CLS-HE FL (CKKS-encrypted CLS token federated aggregation)
Novel technique introduced
Collaborative machine learning across healthcare institutions promises improved diagnostic accuracy by leveraging diverse datasets, yet privacy regulations such as HIPAA prohibit direct patient data sharing. While federated learning (FL) enables decentralized training without raw data exchange, recent studies show that model gradients in conventional FL remain vulnerable to reconstruction attacks, potentially exposing sensitive medical information. This paper presents a privacy-preserving federated learning framework combining Vision Transformers (ViT) with homomorphic encryption (HE) for secure multi-institutional histopathology classification. The approach leverages the ViT CLS token as a compact 768-dimensional feature representation for secure aggregation, encrypting these tokens using CKKS homomorphic encryption before transmission to the server. We demonstrate that encrypting CLS tokens achieves a 30-fold communication reduction compared to gradient encryption while maintaining strong privacy guarantees. Through evaluation on a three-client federated setup for lung cancer histopathology classification, we show that gradients are highly susceptible to model inversion attacks (PSNR: 52.26 dB, SSIM: 0.999, NMI: 0.741), enabling near-perfect image reconstruction. In contrast, the proposed CLS-protected HE approach prevents such attacks while enabling encrypted inference directly on ciphertexts, requiring only 326 KB of encrypted data transmission per aggregation round. The framework achieves 96.12 percent global classification accuracy in the unencrypted domain and 90.02 percent in the encrypted domain.
Key Contributions
- Proposes encrypting only the 768-D ViT CLS token with CKKS homomorphic encryption as the federated aggregation unit, achieving 30x communication reduction (326 KB vs. 9,794 KB) over gradient encryption while preventing reconstruction attacks
- Demonstrates severity of gradient inversion attacks on conventional FL in medical imaging (PSNR 52.26 dB, SSIM 0.999, NMI 0.741 — near-perfect reconstruction)

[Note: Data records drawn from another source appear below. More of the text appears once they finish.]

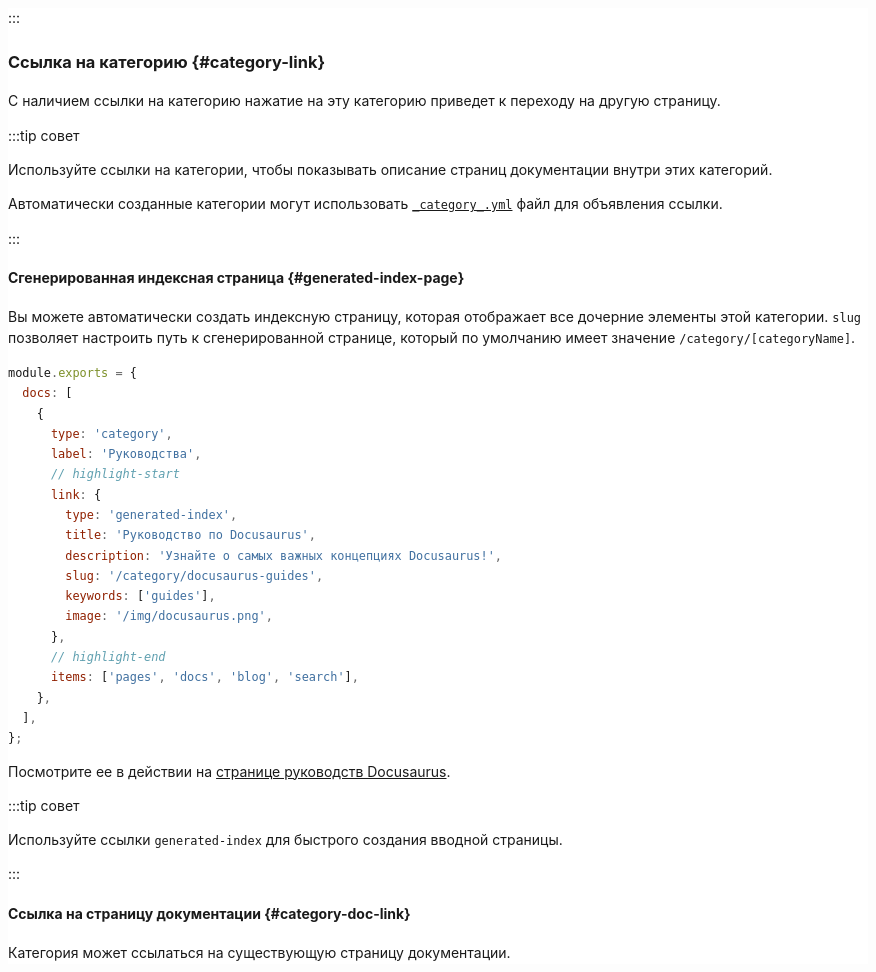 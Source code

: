 :::

### Ссылка на категорию {#category-link}

С наличием ссылки на категорию нажатие на эту категорию приведет к переходу на другую страницу.

:::tip совет

Используйте ссылки на категории, чтобы показывать описание страниц документации внутри этих категорий.

Автоматически созданные категории могут использовать [`_category_.yml`](./autogenerated.md#category-item-metadata) файл для объявления ссылки.

:::

#### Сгенерированная индексная страница {#generated-index-page}

Вы можете автоматически создать индексную страницу, которая отображает все дочерние элементы этой категории. `slug` позволяет настроить путь к сгенерированной странице, который по умолчанию имеет значение `/category/[categoryName]`.

```js title="sidebars.js"
module.exports = {
  docs: [
    {
      type: 'category',
      label: 'Руководства',
      // highlight-start
      link: {
        type: 'generated-index',
        title: 'Руководство по Docusaurus',
        description: 'Узнайте о самых важных концепциях Docusaurus!',
        slug: '/category/docusaurus-guides',
        keywords: ['guides'],
        image: '/img/docusaurus.png',
      },
      // highlight-end
      items: ['pages', 'docs', 'blog', 'search'],
    },
  ],
};
```

Посмотрите ее в действии на [странице руководств Docusaurus](/docs/category/guides).

:::tip совет

Используйте ссылки `generated-index` для быстрого создания вводной страницы.

:::

#### Ссылка на страницу документации {#category-doc-link}

Категория может ссылаться на существующую страницу документации.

- Enables server-side encrypted inference directly on aggregated ciphertexts, achieving 90.02% accuracy under full encryption on lung cancer histopathology classification
🛡️ Threat Analysis
The central adversarial threat model is gradient leakage in federated learning: the paper demonstrates that shared gradients enable near-perfect training image reconstruction (PSNR 52.26 dB, SSIM 0.999), then defends against this by encrypting compact CLS tokens with CKKS homomorphic encryption so plaintext data is never exposed to the aggregation server.